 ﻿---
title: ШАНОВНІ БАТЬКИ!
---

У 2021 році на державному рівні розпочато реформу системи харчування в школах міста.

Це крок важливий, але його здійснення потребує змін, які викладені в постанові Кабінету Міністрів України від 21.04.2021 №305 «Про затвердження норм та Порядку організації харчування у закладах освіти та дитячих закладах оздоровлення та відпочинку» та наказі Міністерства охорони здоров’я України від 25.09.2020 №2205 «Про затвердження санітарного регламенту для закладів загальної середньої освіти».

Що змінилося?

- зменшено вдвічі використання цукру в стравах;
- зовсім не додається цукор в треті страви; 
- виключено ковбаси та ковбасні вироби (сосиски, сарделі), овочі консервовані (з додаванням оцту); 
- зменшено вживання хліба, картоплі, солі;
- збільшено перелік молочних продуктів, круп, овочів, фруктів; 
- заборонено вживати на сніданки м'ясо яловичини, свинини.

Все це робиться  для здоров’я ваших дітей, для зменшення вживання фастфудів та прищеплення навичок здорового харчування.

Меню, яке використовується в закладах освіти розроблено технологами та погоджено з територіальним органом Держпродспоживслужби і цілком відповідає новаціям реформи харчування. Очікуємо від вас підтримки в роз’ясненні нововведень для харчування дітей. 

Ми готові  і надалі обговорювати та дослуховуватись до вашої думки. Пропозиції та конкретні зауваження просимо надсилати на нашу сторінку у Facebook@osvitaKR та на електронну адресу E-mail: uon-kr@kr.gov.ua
# # # #
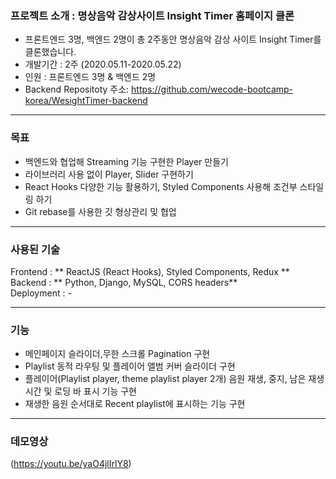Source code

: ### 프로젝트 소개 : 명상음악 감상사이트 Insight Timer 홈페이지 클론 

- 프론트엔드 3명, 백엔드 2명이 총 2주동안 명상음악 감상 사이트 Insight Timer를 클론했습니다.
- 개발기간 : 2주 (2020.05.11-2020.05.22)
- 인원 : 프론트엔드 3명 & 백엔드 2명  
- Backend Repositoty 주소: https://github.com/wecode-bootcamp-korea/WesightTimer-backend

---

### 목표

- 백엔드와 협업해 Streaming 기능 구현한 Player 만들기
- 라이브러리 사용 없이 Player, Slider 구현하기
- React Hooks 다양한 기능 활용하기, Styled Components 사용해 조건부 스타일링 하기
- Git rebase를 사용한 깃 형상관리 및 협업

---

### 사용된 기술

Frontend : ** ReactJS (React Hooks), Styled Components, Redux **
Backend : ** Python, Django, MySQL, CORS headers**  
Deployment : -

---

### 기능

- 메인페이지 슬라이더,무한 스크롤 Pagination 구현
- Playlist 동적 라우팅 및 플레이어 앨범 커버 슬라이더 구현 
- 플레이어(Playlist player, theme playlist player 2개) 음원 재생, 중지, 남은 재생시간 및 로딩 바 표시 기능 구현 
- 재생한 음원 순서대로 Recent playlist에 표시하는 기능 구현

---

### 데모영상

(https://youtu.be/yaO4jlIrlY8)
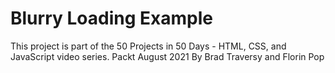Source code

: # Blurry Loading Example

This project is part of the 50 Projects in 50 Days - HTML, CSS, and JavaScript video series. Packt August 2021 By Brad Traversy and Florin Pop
# # # #
## Exercise goal
Should a line in the material contain "https", copy it.

## Answer for the task
- Backend Repositoty 주소: https://github.com/wecode-bootcamp-korea/WesightTimer-backend
(https://youtu.be/yaO4jlIrlY8)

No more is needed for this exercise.